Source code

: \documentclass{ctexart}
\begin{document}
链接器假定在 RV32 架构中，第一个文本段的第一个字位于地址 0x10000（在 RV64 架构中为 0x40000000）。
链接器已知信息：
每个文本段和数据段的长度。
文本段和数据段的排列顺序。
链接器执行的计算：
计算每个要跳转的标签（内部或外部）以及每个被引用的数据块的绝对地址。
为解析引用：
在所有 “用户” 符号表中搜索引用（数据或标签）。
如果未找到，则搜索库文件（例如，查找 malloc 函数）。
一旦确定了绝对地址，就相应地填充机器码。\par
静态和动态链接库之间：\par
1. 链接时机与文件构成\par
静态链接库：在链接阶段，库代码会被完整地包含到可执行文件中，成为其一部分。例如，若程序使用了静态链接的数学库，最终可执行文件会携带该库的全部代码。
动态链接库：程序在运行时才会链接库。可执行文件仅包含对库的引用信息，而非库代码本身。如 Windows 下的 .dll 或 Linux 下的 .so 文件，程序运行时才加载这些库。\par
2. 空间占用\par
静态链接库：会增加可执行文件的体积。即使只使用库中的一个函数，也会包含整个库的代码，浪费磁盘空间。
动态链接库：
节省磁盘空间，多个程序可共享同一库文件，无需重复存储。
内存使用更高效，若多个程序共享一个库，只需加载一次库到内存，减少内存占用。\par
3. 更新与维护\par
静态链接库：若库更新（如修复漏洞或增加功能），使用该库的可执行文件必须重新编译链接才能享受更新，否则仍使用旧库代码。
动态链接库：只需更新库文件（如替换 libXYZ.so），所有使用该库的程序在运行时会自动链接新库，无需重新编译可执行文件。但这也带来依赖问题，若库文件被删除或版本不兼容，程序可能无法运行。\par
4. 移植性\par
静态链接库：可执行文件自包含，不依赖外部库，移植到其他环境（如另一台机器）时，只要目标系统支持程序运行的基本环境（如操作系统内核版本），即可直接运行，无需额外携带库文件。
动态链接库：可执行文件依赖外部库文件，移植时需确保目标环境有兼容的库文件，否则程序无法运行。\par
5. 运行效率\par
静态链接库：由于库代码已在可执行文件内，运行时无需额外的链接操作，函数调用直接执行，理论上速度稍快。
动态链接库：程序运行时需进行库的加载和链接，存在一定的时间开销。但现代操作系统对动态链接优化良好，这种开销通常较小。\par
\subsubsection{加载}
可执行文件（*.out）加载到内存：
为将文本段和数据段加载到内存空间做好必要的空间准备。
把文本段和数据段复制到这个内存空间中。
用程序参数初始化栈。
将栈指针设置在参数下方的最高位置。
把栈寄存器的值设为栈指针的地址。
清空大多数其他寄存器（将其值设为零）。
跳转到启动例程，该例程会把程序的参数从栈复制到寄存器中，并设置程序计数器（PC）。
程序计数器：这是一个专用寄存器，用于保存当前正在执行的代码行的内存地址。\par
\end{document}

^^^^^^^^

**TASK ITEM**. Each record is to be reproduced exactly as it appears.

**EXPECTED OUTPUT**.
Source code

: \documentclass{ctexart}
\begin{document}
链接器假定在 RV32 架构中，第一个文本段的第一个字位于地址 0x10000（在 RV64 架构中为 0x40000000）。
链接器已知信息：
每个文本段和数据段的长度。
文本段和数据段的排列顺序。
链接器执行的计算：
计算每个要跳转的标签（内部或外部）以及每个被引用的数据块的绝对地址。
为解析引用：
在所有 “用户” 符号表中搜索引用（数据或标签）。
如果未找到，则搜索库文件（例如，查找 malloc 函数）。
一旦确定了绝对地址，就相应地填充机器码。\par
静态和动态链接库之间：\par
1. 链接时机与文件构成\par
静态链接库：在链接阶段，库代码会被完整地包含到可执行文件中，成为其一部分。例如，若程序使用了静态链接的数学库，最终可执行文件会携带该库的全部代码。
动态链接库：程序在运行时才会链接库。可执行文件仅包含对库的引用信息，而非库代码本身。如 Windows 下的 .dll 或 Linux 下的 .so 文件，程序运行时才加载这些库。\par
2. 空间占用\par
静态链接库：会增加可执行文件的体积。即使只使用库中的一个函数，也会包含整个库的代码，浪费磁盘空间。
动态链接库：
节省磁盘空间，多个程序可共享同一库文件，无需重复存储。
内存使用更高效，若多个程序共享一个库，只需加载一次库到内存，减少内存占用。\par
3. 更新与维护\par
静态链接库：若库更新（如修复漏洞或增加功能），使用该库的可执行文件必须重新编译链接才能享受更新，否则仍使用旧库代码。
动态链接库：只需更新库文件（如替换 libXYZ.so），所有使用该库的程序在运行时会自动链接新库，无需重新编译可执行文件。但这也带来依赖问题，若库文件被删除或版本不兼容，程序可能无法运行。\par
4. 移植性\par
静态链接库：可执行文件自包含，不依赖外部库，移植到其他环境（如另一台机器）时，只要目标系统支持程序运行的基本环境（如操作系统内核版本），即可直接运行，无需额外携带库文件。
动态链接库：可执行文件依赖外部库文件，移植时需确保目标环境有兼容的库文件，否则程序无法运行。\par
5. 运行效率\par
静态链接库：由于库代码已在可执行文件内，运行时无需额外的链接操作，函数调用直接执行，理论上速度稍快。
动态链接库：程序运行时需进行库的加载和链接，存在一定的时间开销。但现代操作系统对动态链接优化良好，这种开销通常较小。\par
\subsubsection{加载}
可执行文件（*.out）加载到内存：
为将文本段和数据段加载到内存空间做好必要的空间准备。
把文本段和数据段复制到这个内存空间中。
用程序参数初始化栈。
将栈指针设置在参数下方的最高位置。
把栈寄存器的值设为栈指针的地址。
清空大多数其他寄存器（将其值设为零）。
跳转到启动例程，该例程会把程序的参数从栈复制到寄存器中，并设置程序计数器（PC）。
程序计数器：这是一个专用寄存器，用于保存当前正在执行的代码行的内存地址。\par
\end{document}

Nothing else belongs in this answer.